Where We Could Have Been - and Where We Might Be Headed

By Bo Cutter

Even in the middle (hopefully the end-game) of our own financial crisis, we should consider where we could have been and where we are going. We could have easily been headed - by this time inexorably - toward a 1930's style depression: but over the ensuing 80 years, scholars and policy makers actually learned -- a phenomenon that is depressingly rare. In particular, Ben Bernanke, a scholar of the Depression, learned how to act, and then had the courage to act. There will be endless post mortems as we come out of the hills with the battle over. But Bernanke acted.

Without taking anything away from this, it is always easier to take hard decisions in a crisis. As the crisis ebbs, all of the special interests, the organizational turf, and the natural aversions to risk quickly rise up again. Actions become harder and harder, and slower and slower. That is happening today. We have not made fundamental decisions about the structure of our finance sector, about financial regulation, or about broader questions involving the shape and nature of the U.S. economy in the post-crisis world.
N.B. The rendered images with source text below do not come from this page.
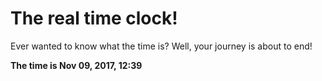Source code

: # The real time clock!

Ever wanted to know what the time is? Well, your journey is about to end!

**The time is Nov 09, 2017, 12:39**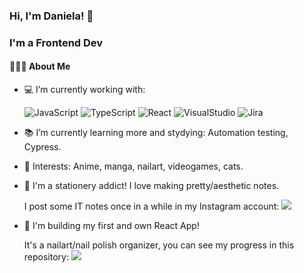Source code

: ### Hi, I'm Daniela! 👋

### I'm a Frontend Dev

#### 👨🏻‍💻 About Me

- :computer: I’m currently working with:

  ![JavaScript](https://badges.aleen42.com/src/javascript.svg) ![TypeScript](https://badges.aleen42.com/src/typescript.svg) ![React](https://badges.aleen42.com/src/react.svg)
  ![VisualStudio](https://badges.aleen42.com/src/visual_studio_code.svg) ![Jira](https://badgen.net/badge/icon/Jira/purple?icon=jira&label) 
  
- :books: I’m currently learning more and stydying: Automation testing, Cypress.

- :purple_heart: Interests: Anime, manga, nailart, videogames, cats.

- :pencil: I'm a stationery addict! I love making pretty/aesthetic notes.

  I post some IT notes once in a while in my Instagram account: <a href="https://instagram.com/mitsudani" target=_blank><img src="https://img.shields.io/badge/-@mitsudani-E4405F?style=flat&logo=Instagram&logoColor=white"/></a>

- :nail_care: I'm building my first and own React App!

  It's a nailart/nail polish organizer, you can see my progress in this repository: <a href="https://github.com/mitsudani/tsume-frontend"><img src="https://badgen.net/badge/icon/github?icon=github&label"/></a>



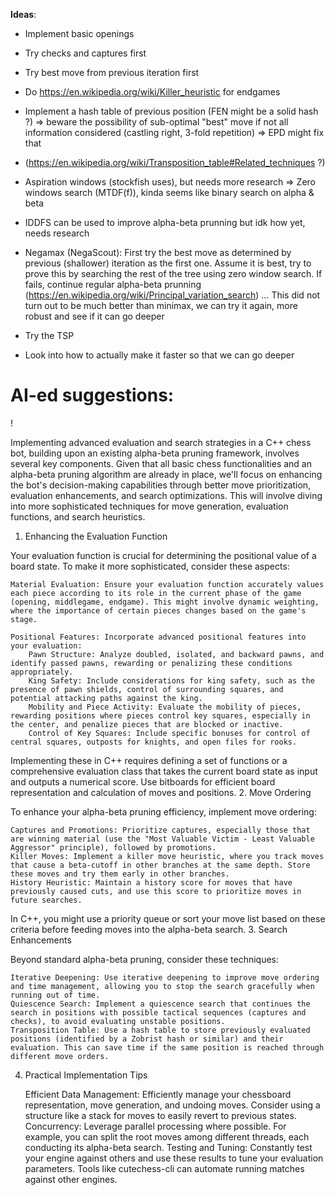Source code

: **Ideas**:

- Implement basic openings

- Try checks and captures first

- Try best move from previous iteration first

- Do https://en.wikipedia.org/wiki/Killer_heuristic for endgames

- Implement a hash table of previous position (FEN might be a solid hash ?) => beware the possibility of sub-optimal "best" move if not all information considered (castling right, 3-fold repetition) => EPD might fix that
- (https://en.wikipedia.org/wiki/Transposition_table#Related_techniques ?)

- Aspiration windows (stockfish uses), but needs more research => Zero windows search (MTDF(f)), kinda seems like binary search on alpha & beta

- IDDFS can be used to improve alpha-beta prunning but idk how yet, needs research

- Negamax (NegaScout): First try the best move as determined by previous (shallower) iteration as the first one. Assume it is best, try to prove this by searching the rest of the tree using zero window search. If fails, continue regular alpha-beta prunning (https://en.wikipedia.org/wiki/Principal_variation_search)  ... This did not turn out to be much better than minimax, we can try it again, more robust and see if it can go deeper

- Try the TSP

- Look into how to actually make it faster so that we can go deeper


# AI-ed suggestions:
!

Implementing advanced evaluation and search strategies in a C++ chess bot, building upon an existing alpha-beta pruning framework, involves several key components. Given that all basic chess functionalities and an alpha-beta pruning algorithm are already in place, we'll focus on enhancing the bot's decision-making capabilities through better move prioritization, evaluation enhancements, and search optimizations. This will involve diving into more sophisticated techniques for move generation, evaluation functions, and search heuristics.
1. Enhancing the Evaluation Function

Your evaluation function is crucial for determining the positional value of a board state. To make it more sophisticated, consider these aspects:

    Material Evaluation: Ensure your evaluation function accurately values each piece according to its role in the current phase of the game (opening, middlegame, endgame). This might involve dynamic weighting, where the importance of certain pieces changes based on the game's stage.

    Positional Features: Incorporate advanced positional features into your evaluation:
        Pawn Structure: Analyze doubled, isolated, and backward pawns, and identify passed pawns, rewarding or penalizing these conditions appropriately.
        King Safety: Include considerations for king safety, such as the presence of pawn shields, control of surrounding squares, and potential attacking paths against the king.
        Mobility and Piece Activity: Evaluate the mobility of pieces, rewarding positions where pieces control key squares, especially in the center, and penalize pieces that are blocked or inactive.
        Control of Key Squares: Include specific bonuses for control of central squares, outposts for knights, and open files for rooks.

Implementing these in C++ requires defining a set of functions or a comprehensive evaluation class that takes the current board state as input and outputs a numerical score. Use bitboards for efficient board representation and calculation of moves and positions.
2. Move Ordering

To enhance your alpha-beta pruning efficiency, implement move ordering:

    Captures and Promotions: Prioritize captures, especially those that are winning material (use the "Most Valuable Victim - Least Valuable Aggressor" principle), followed by promotions.
    Killer Moves: Implement a killer move heuristic, where you track moves that cause a beta-cutoff in other branches at the same depth. Store these moves and try them early in other branches.
    History Heuristic: Maintain a history score for moves that have previously caused cuts, and use this score to prioritize moves in future searches.

In C++, you might use a priority queue or sort your move list based on these criteria before feeding moves into the alpha-beta search.
3. Search Enhancements

Beyond standard alpha-beta pruning, consider these techniques:

    Iterative Deepening: Use iterative deepening to improve move ordering and time management, allowing you to stop the search gracefully when running out of time.
    Quiescence Search: Implement a quiescence search that continues the search in positions with possible tactical sequences (captures and checks), to avoid evaluating unstable positions.
    Transposition Table: Use a hash table to store previously evaluated positions (identified by a Zobrist hash or similar) and their evaluation. This can save time if the same position is reached through different move orders.

4. Practical Implementation Tips

    Efficient Data Management: Efficiently manage your chessboard representation, move generation, and undoing moves. Consider using a structure like a stack for moves to easily revert to previous states.
    Concurrency: Leverage parallel processing where possible. For example, you can split the root moves among different threads, each conducting its alpha-beta search.
    Testing and Tuning: Constantly test your engine against others and use these results to tune your evaluation parameters. Tools like cutechess-cli can automate running matches against other engines.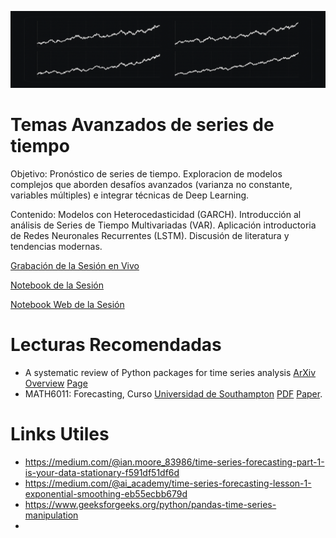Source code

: ![Banner4](images/banner4.png ':class=banner-image')

# Temas Avanzados de series de tiempo

Objetivo: Pronóstico de series de tiempo. Exploracion de modelos complejos que aborden desafíos avanzados (varianza no constante, variables múltiples) e integrar técnicas de Deep Learning.

Contenido: Modelos con Heterocedasticidad (GARCH). Introducción al análisis de Series de Tiempo Multivariadas (VAR). Aplicación introductoria de Redes Neuronales Recurrentes (LSTM). Discusión de literatura y tendencias modernas.

 [Grabación de la Sesión en Vivo](https://www.youtube.com/watch?v=0gaDsPwzLg4&t=4s)

[Notebook de la Sesión](https://github.com/LuisGorozpe/py-ts-code/blob/main/sesion4.ipynb)

[Notebook Web de la Sesión](https://luisgorozpe.github.io/py-ts-code/sesion4.html)


# Lecturas Recomendadas

+ A systematic review of Python packages for time series analysis [ArXiv](https://arxiv.org/abs/2104.07406) [Overview](https://siebert-julien.github.io/time-series-analysis-python) [Page](https://siebert-julien.github.io/time-series-analysis-python/overview.html)
+ MATH6011: Forecasting, Curso [Universidad de Southampton](https://www.southampton.ac.uk/courses/2026-27/modules/math6011) [PDF](https://www.southampton.ac.uk/~abz1e14/papers/Forecasting.pdf) [Paper](https://www.southampton.ac.uk/~abz1e14/papers/ForecastingPaper.pdf).

# Links Utiles 
+ https://medium.com/@ian.moore_83986/time-series-forecasting-part-1-is-your-data-stationary-f591df51df6d
+ https://medium.com/@ai_academy/time-series-forecasting-lesson-1-exponential-smoothing-eb55ecbb679d
+ https://www.geeksforgeeks.org/python/pandas-time-series-manipulation
+ 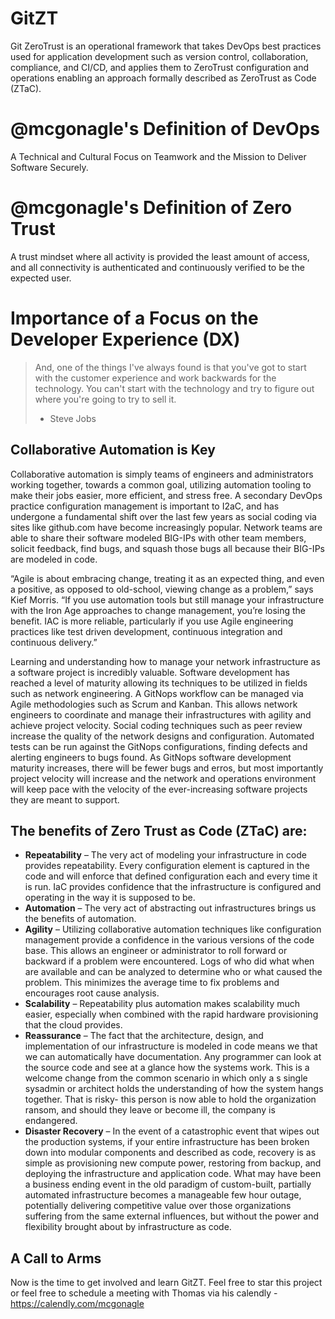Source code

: # GitZT
Git ZeroTrust is an operational framework that takes DevOps best practices used for application development such as version control, collaboration, compliance, and CI/CD, and applies them to ZeroTrust configuration and operations enabling an approach formally described as ZeroTrust as Code (ZTaC).

# @mcgonagle's Definition of DevOps
A Technical and Cultural Focus on Teamwork and the Mission to Deliver Software Securely.

# @mcgonagle's Definition of Zero Trust
A trust mindset where all activity is provided the least amount of access, and all connectivity is authenticated and continuously verified to be the expected user. 

# Importance of a Focus on the Developer Experience (DX)
> And, one of the things I've always found is that you've got to start with the customer experience and work backwards for the technology. You can't start with the technology and try to figure out where you're going to try to sell it.
> - Steve Jobs


## Collaborative Automation is Key
Collaborative automation is simply teams of engineers and administrators working together, towards a common goal, utilizing automation tooling to make their jobs easier, more efficient, and stress free. A secondary DevOps practice configuration management is important to I2aC, and has undergone a fundamental shift over the last few years as social coding via sites like github.com have become increasingly popular. Network teams are able to share their software modeled BIG-IPs with other team members, solicit feedback, find bugs, and squash those bugs all because their BIG-IPs are modeled in code.

“Agile is about embracing change, treating it as an expected thing, and even a positive, as opposed to old-school, viewing change as a problem,” says Kief Morris. “If you use automation tools but still manage your infrastructure with the Iron Age approaches to change management, you’re losing the benefit. IAC is more reliable, particularly if you use Agile engineering practices like test driven development, continuous integration and continuous delivery.”

Learning and understanding how to manage your network infrastructure as a software project is incredibly valuable. Software development has reached a level of maturity allowing its techniques to be utilized in fields such as network engineering. A GitNops workflow can be managed via Agile methodologies such as Scrum and Kanban. This allows network engineers to coordinate and manage their infrastructures with agility and achieve project velocity. Social coding techniques such as peer review increase the quality of the network designs and configuration. Automated tests can be run against the GitNops configurations, finding defects and alerting engineers to bugs found. As GitNops software development maturity increases, there will be fewer bugs and erros, but most importantly project velocity will increase and the network and operations environment will keep pace with the velocity of the ever-increasing software projects they are meant to support.

## The benefits of Zero Trust as Code (ZTaC) are:
* **Repeatability** – The very act of modeling your infrastructure in code provides repeatability. Every configuration element is captured in the code and will enforce that defined configuration each and every time it is run. IaC provides confidence that the infrastructure is configured and operating in the way it is supposed to be.
* **Automation** – The very act of abstracting out infrastructures brings us the benefits of automation.
* **Agility** – Utilizing collaborative automation techniques like configuration management provide a confidence in the various versions of the code base. This allows an engineer or administrator to roll forward or backward if a problem were encountered. Logs of who did what when are available and can be analyzed to determine who or what caused the problem. This minimizes the average time to fix problems and encourages root cause analysis.
* **Scalability** – Repeatability plus automation makes scalability much easier, especially when combined with the rapid hardware provisioning that the cloud provides.
* **Reassurance** – The fact that the architecture, design, and implementation of our infrastructure is modeled in code means we that we can automatically have documentation. Any programmer can look at the source code and see at a glance how the systems work. This is a welcome change from the common scenario in which only a s single sysadmin or architect holds the understanding of how the system hangs together. That is risky- this person is now able to hold the organization ransom, and should they leave or become ill, the company is endangered.
* **Disaster Recovery** – In the event of a catastrophic event that wipes out the production systems, if your entire infrastructure has been broken down into modular components and described as code, recovery is as simple as provisioning new compute power, restoring from backup, and deploying the infrastructure and application code. What may have been a business ending event in the old paradigm of custom-built, partially automated infrastructure becomes a manageable few hour outage, potentially delivering competitive value over those organizations suffering from the same external influences, but without the power and flexibility brought about by infrastructure as code.

## A Call to Arms
Now is the time to get involved and learn GitZT. Feel free to star this project or feel free to schedule a meeting with Thomas via his calendly - https://calendly.com/mcgonagle
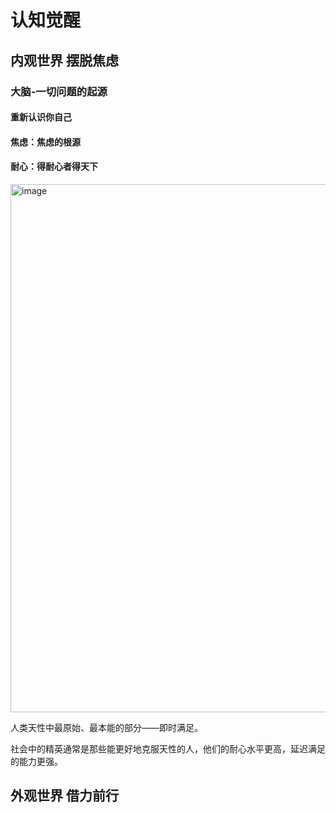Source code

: # 认知觉醒
## 内观世界 摆脱焦虑
### 大脑-一切问题的起源
#### 重新认识你自己
#### 焦虑：焦虑的根源
#### 耐心：得耐心者得天下
<img width="845" alt="image" src="https://github.com/houdq/books/assets/9412449/1683ea67-7b4d-48ea-bf94-e4970d9d0c8f">

人类天性中最原始、最本能的部分——即时满足。

社会中的精英通常是那些能更好地克服天性的人，他们的耐心水平更高，延迟满足的能力更强。

## 外观世界 借力前行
The driver of the next crisis could easily be the U.S. deficit and debt position. This issue will move to center stage over the coming decade, but unless we begin very soon to set a different course than the one we are on, we will be increasingly unhappy with the U.S. economy we have to live in then.

Roosevelt Institute Braintruster Bo Cutter is formerly a managing partner of Warburg Pincus, a major global private equity firm. Recently, he served as the leader of President Obama's Office of Management and Budget (OMB) transition team.